— What you will do —
Give back only the lines in the records below from the one with "If the only" to the one with "Then its resolution", both inclusive, word for word.

— Dataset records —
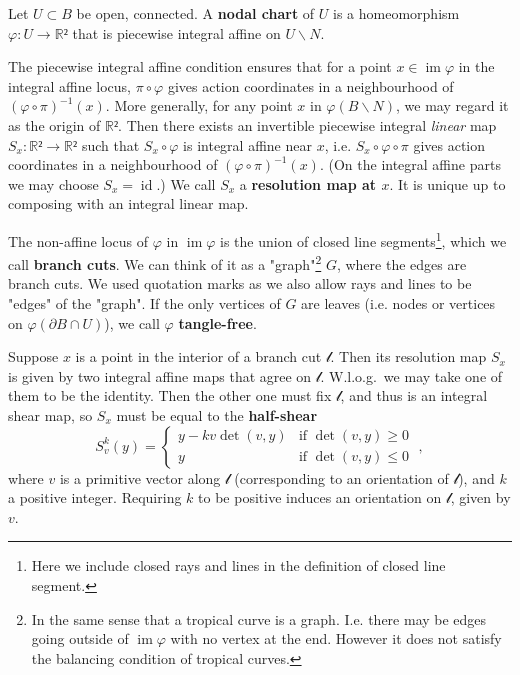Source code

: \documentclass[12pt,a4paper,abstract=true,draft]{scrartcl}
\DeclareMathOperator{\id}{id}
\DeclareMathOperator{\im}{im}
\begin{document}
\begin{definition}
  Let $U ⊂ B$ be open, connected.
  A \textbf{nodal chart} of $U$ is a homeomorphism $φ \colon U → ℝ²$ that is piecewise integral affine on $U ∖ N$.
\end{definition}

The piecewise integral affine condition ensures that for a point $x ∈ \im φ$ in the integral affine locus, $π ∘ φ$ gives action coordinates in a neighbourhood of $(φ ∘ π)^{-1}(x)$.
More generally, for any point $x$ in $φ(B ∖ N)$, we may regard it as the origin of $ℝ²$.
Then there exists an invertible piecewise integral \emph{linear} map $S_x\colon ℝ² → ℝ²$ such that $S_x ∘ φ$ is integral affine near $x$, i.e. $S_x ∘ φ ∘ π$ gives action coordinates in a neighbourhood of $(φ ∘ π)^{-1}(x)$. (On the integral affine parts we may choose $S_x = \id$.)
We call $S_x$ a \textbf{resolution map at $x$}.
It is unique up to composing with an integral linear map.

The non-affine locus of $φ$ in $\im φ$ is the union of closed line segments\footnote{Here we include closed rays and lines in the definition of closed line segment.}, which we call \textbf{branch cuts}.
We can think of it as a "graph"\footnote{In the same sense that a tropical curve is a graph. I.e. there may be edges going outside of $\im φ$ with no vertex at the end. However it does not satisfy the balancing condition of tropical curves.} $G$, where the edges are branch cuts.
We used quotation marks as we also allow rays and lines to be "edges" of the "graph".
If the only vertices of $G$ are leaves (i.e. nodes or vertices on $φ(∂B ∩ U)$), we call $φ$ \textbf{tangle-free}.

\begin{remark}
  \label{rem:bc_resolution}
  Suppose $x$ is a point in the interior of a branch cut $𝓁$.
  Then its resolution map $S_x$ is given by two integral affine maps that agree on $𝓁$.
W.l.o.g.\ we may take one of them to be the identity.
Then the other one must fix $𝓁$, and thus is an integral shear map, so $S_x$ must be equal to the \textbf{half-shear}
\begin{equation}
  \label{eq:half_shear}
  S_v^k(y) = \begin{cases}
    y - k v\det(v,y) & \text{if } \det(v,y) ≥ 0 \\
    y & \text{if } \det(v,y) ≤ 0
  \end{cases} \; ,
\end{equation}
where $v$ is a primitive vector along $𝓁$ (corresponding to an orientation of $𝓁$), and $k$ a positive integer.
Requiring $k$ to be positive induces an orientation on $𝓁$, given by $v$.
\end{remark}
\end{document}
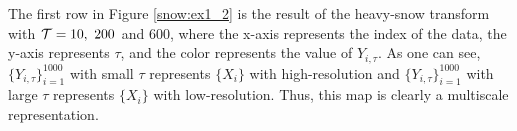 \documentclass[preprint, review, 12pt]{article}
\theoremstyle{definition}
\theoremstyle{remark}
\begin{document}

The first row in Figure \ref{snow:ex1_2} is the result of the heavy-snow transform with ${\cal T}=10,~200$ and $600$, where the x-axis represents the index of the data, the y-axis represents $\tau$, and the color represents the value of $Y_{i,\tau}$. As one can see, $\{Y_{i,\tau}\}_{i=1}^{1000}$ with small $\tau$ represents $\{X_i\}$ with high-resolution and $\{Y_{i,\tau}\}_{i=1}^{1000}$ with large $\tau$ represents $\{X_i\}$ with low-resolution. Thus, this map is clearly a multiscale representation. 
\end{document}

— Exercise solution —
If the only vertices of $G$ are leaves (i.e. nodes or vertices on $φ(∂B ∩ U)$), we call $φ$ \textbf{tangle-free}.

\begin{remark}
  \label{rem:bc_resolution}
  Suppose $x$ is a point in the interior of a branch cut $𝓁$.
  Then its resolution map $S_x$ is given by two integral affine maps that agree on $𝓁$.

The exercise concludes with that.